Zum anderen: der Dienstleister bietet keine limitierte Eingangsspalte oder der Kunde kann sie nicht ausreichend gut verwenden. Der Effekt ist bei beidem, dass viele,
viele Dinge parallel im Flug sind und die einhellige Meinung herrscht: Es ist alles gleich wichtig.
Wenn alles gleich wichtig ist, fällt eine Sequentialisierung der Arbeit schwer. Sequentialisierung bedeutet, die einzelnen Arbeitspakete in eine Reihenfolge zu bringen, die wirtschaftlich Sinn ergibt.
Aber wieso sollte man das auch tun?
Das Gesetz von Little sagt: Die durchschnittliche Durchlaufzeit ist gleich dem Work-in-Progress geteilt durch den durchschnittlichen Durchsatz.
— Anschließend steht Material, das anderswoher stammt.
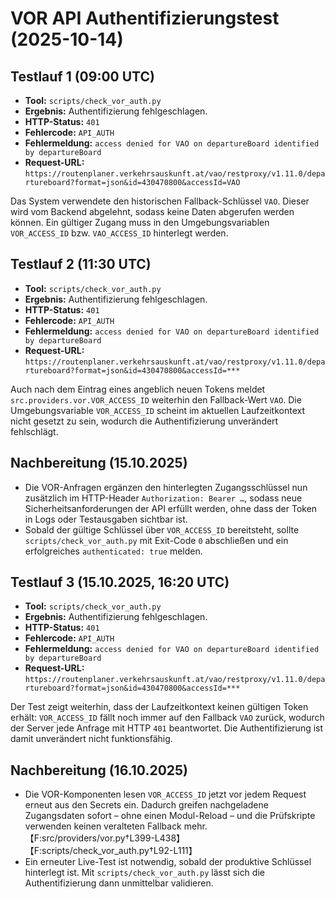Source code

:# VOR API Authentifizierungstest (2025-10-14)

## Testlauf 1 (09:00 UTC)

- **Tool:** `scripts/check_vor_auth.py`
- **Ergebnis:** Authentifizierung fehlgeschlagen.
- **HTTP-Status:** `401`
- **Fehlercode:** `API_AUTH`
- **Fehlermeldung:** `access denied for VAO on departureBoard identified by departureBoard`
- **Request-URL:** `https://routenplaner.verkehrsauskunft.at/vao/restproxy/v1.11.0/departureboard?format=json&id=430470800&accessId=VAO`

Das System verwendete den historischen Fallback-Schlüssel `VAO`. Dieser wird vom Backend abgelehnt, sodass keine Daten
abgerufen werden können. Ein gültiger Zugang muss in den Umgebungsvariablen `VOR_ACCESS_ID` bzw. `VAO_ACCESS_ID` hinterlegt
werden.

## Testlauf 2 (11:30 UTC)

- **Tool:** `scripts/check_vor_auth.py`
- **Ergebnis:** Authentifizierung fehlgeschlagen.
- **HTTP-Status:** `401`
- **Fehlercode:** `API_AUTH`
- **Fehlermeldung:** `access denied for VAO on departureBoard identified by departureBoard`
- **Request-URL:** `https://routenplaner.verkehrsauskunft.at/vao/restproxy/v1.11.0/departureboard?format=json&id=430470800&accessId=***`

Auch nach dem Eintrag eines angeblich neuen Tokens meldet `src.providers.vor.VOR_ACCESS_ID` weiterhin den Fallback-Wert `VAO`.
Die Umgebungsvariable `VOR_ACCESS_ID` scheint im aktuellen Laufzeitkontext nicht gesetzt zu sein, wodurch die Authentifizierung
unverändert fehlschlägt.

## Nachbereitung (15.10.2025)

- Die VOR-Anfragen ergänzen den hinterlegten Zugangsschlüssel nun zusätzlich im HTTP-Header `Authorization: Bearer …`, sodass
  neue Sicherheitsanforderungen der API erfüllt werden, ohne dass der Token in Logs oder Testausgaben sichtbar ist.
- Sobald der gültige Schlüssel über `VOR_ACCESS_ID` bereitsteht, sollte `scripts/check_vor_auth.py` mit Exit-Code `0`
  abschließen und ein erfolgreiches `authenticated: true` melden.

## Testlauf 3 (15.10.2025, 16:20 UTC)

- **Tool:** `scripts/check_vor_auth.py`
- **Ergebnis:** Authentifizierung fehlgeschlagen.
- **HTTP-Status:** `401`
- **Fehlercode:** `API_AUTH`
- **Fehlermeldung:** `access denied for VAO on departureBoard identified by departureBoard`
- **Request-URL:** `https://routenplaner.verkehrsauskunft.at/vao/restproxy/v1.11.0/departureboard?format=json&id=430470800&accessId=***`

Der Test zeigt weiterhin, dass der Laufzeitkontext keinen gültigen Token erhält: `VOR_ACCESS_ID` fällt noch immer auf den Fallback
`VAO` zurück, wodurch der Server jede Anfrage mit HTTP `401` beantwortet. Die Authentifizierung ist damit unverändert nicht
funktionsfähig.

## Nachbereitung (16.10.2025)

- Die VOR-Komponenten lesen `VOR_ACCESS_ID` jetzt vor jedem Request erneut aus den Secrets ein. Dadurch greifen nachgeladene
  Zugangsdaten sofort – ohne einen Modul-Reload – und die Prüfskripte verwenden keinen veralteten Fallback mehr.【F:src/providers/vor.py†L399-L438】【F:scripts/check_vor_auth.py†L92-L111】
- Ein erneuter Live-Test ist notwendig, sobald der produktive Schlüssel hinterlegt ist. Mit `scripts/check_vor_auth.py` lässt
  sich die Authentifizierung dann unmittelbar validieren.
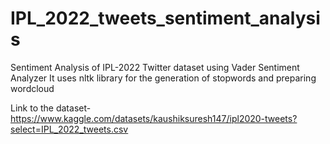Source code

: # IPL_2022_tweets_sentiment_analysis
Sentiment Analysis of IPL-2022 Twitter dataset using Vader Sentiment Analyzer
It uses nltk library for the generation of stopwords and preparing wordcloud

Link to the dataset-https://www.kaggle.com/datasets/kaushiksuresh147/ipl2020-tweets?select=IPL_2022_tweets.csv
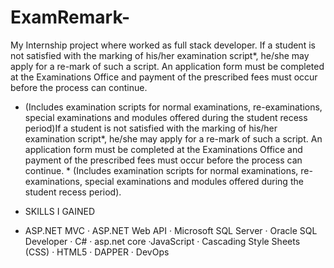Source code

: # ExamRemark-
My Internship project where worked as full stack developer. If a student is not satisfied with the marking of his/her examination script*, he/she may apply for a re-mark of such a script. An application form must be completed at the Examinations Office and payment of the prescribed fees must occur before the process can continue.
* (Includes examination scripts for normal examinations, re-examinations, special examinations and modules offered during the student recess period)If a student is not satisfied with the marking of his/her examination script*, he/she may apply for a re-mark of such a script. An application form must be completed at the Examinations Office and payment of the prescribed fees must occur before the process can continue. * (Includes examination scripts for normal examinations, re-examinations, special examinations and modules offered during the student recess period).

* SKILLS I GAINED
* ASP.NET MVC · ASP.NET Web API · Microsoft SQL Server · Oracle SQL Developer · C# · asp.net core ·JavaScript · Cascading Style Sheets (CSS) · HTML5 · DAPPER · DevOps

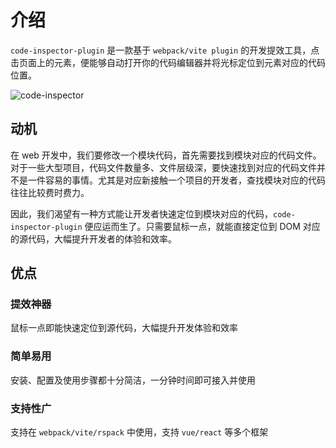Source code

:# 介绍

`code-inspector-plugin` 是一款基于 `webpack/vite plugin` 的开发提效工具，点击页面上的元素，便能够自动打开你的代码编辑器并将光标定位到元素对应的代码位置。

![code-inspector](https://user-images.githubusercontent.com/73059627/227070438-6e40e112-6f1d-4f67-9f26-53986bff77c3.gif)

## 动机

在 web 开发中，我们要修改一个模块代码，首先需要找到模块对应的代码文件。对于一些大型项目，代码文件数量多、文件层级深，要快速找到对应的代码文件并不是一件容易的事情。尤其是对应新接触一个项目的开发者，查找模块对应的代码往往比较费时费力。

因此，我们渴望有一种方式能让开发者快速定位到模块对应的代码，`code-inspector-plugin` 便应运而生了。只需要鼠标一点，就能直接定位到 DOM 对应的源代码，大幅提升开发者的体验和效率。

## 优点

### 提效神器

鼠标一点即能快速定位到源代码，大幅提升开发体验和效率

### 简单易用

安装、配置及使用步骤都十分简洁，一分钟时间即可接入并使用

### 支持性广

支持在 `webpack/vite/rspack` 中使用，支持 `vue/react` 等多个框架
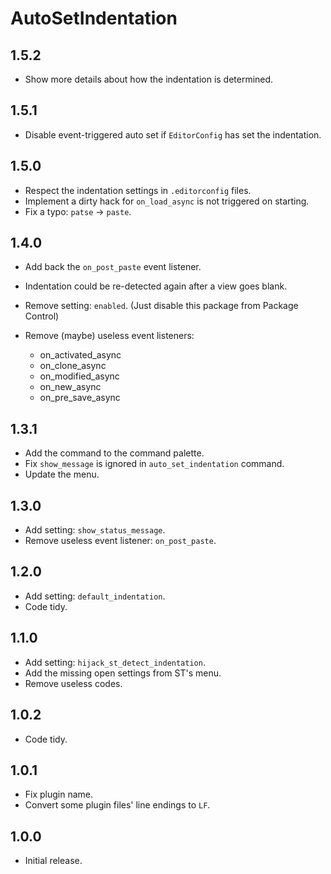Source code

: # AutoSetIndentation


## 1.5.2

- Show more details about how the indentation is determined.


## 1.5.1

- Disable event-triggered auto set if `EditorConfig` has set the indentation.


## 1.5.0

- Respect the indentation settings in `.editorconfig` files.
- Implement a dirty hack for `on_load_async` is not triggered on starting.
- Fix a typo: `patse` -> `paste`.


## 1.4.0

- Add back the `on_post_paste` event listener.
- Indentation could be re-detected again after a view goes blank.
- Remove setting: `enabled`. (Just disable this package from Package Control)
- Remove (maybe) useless event listeners:

  - on_activated_async
  - on_clone_async
  - on_modified_async
  - on_new_async
  - on_pre_save_async


## 1.3.1

- Add the command to the command palette.
- Fix `show_message` is ignored in `auto_set_indentation` command.
- Update the menu.


## 1.3.0

- Add setting: `show_status_message`.
- Remove useless event listener: `on_post_paste`.


## 1.2.0

- Add setting: `default_indentation`.
- Code tidy.


## 1.1.0

- Add setting: `hijack_st_detect_indentation`.
- Add the missing open settings from ST's menu.
- Remove useless codes.


## 1.0.2

- Code tidy.


## 1.0.1

- Fix plugin name.
- Convert some plugin files' line endings to `LF`.


## 1.0.0

- Initial release.
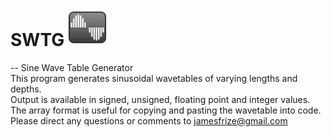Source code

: # SWTG <img src="https://github.com/jimfrize/SWTG/blob/master/SWTG.png" width="60" height="60">
-- Sine Wave Table Generator<br/>
This program generates sinusoidal wavetables of varying lengths and depths.<br/>
Output is available in signed, unsigned, floating point and integer values.<br/>
The array format is useful for copying and pasting the wavetable into code.<br/>
Please direct any questions or comments to jamesfrize@gmail.com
Wenn wir annehmen, dass der Durchsatz einigermaßen konstant bleibt, ist die durchschnittliche Durchlaufzeit bei gleichbleibendem WIP ebenfalls konstant. Konstant, aber bei hohem
WIP eben auch hoch!
Halbieren wir den Work-in-Progress, halbiert sich auch die durchschnittliche Durchlaufzeit. Das bedeutet zum einen, dass bei hohem WIP alles spät kommt – es wird ggf. alles
parallel gemacht und fast parallel abgeschlossen. Zum anderen bedeutet es, dass wenn wir die Arbeit sequentialisieren statt zu parallelisieren, werden zwar immer noch einige Dinge spät kommen,
andere aber früher. Die durchschnittliche Durchlaufzeit sinkt und damit auch die komplette Verweildauer in der Warteschlange und im System.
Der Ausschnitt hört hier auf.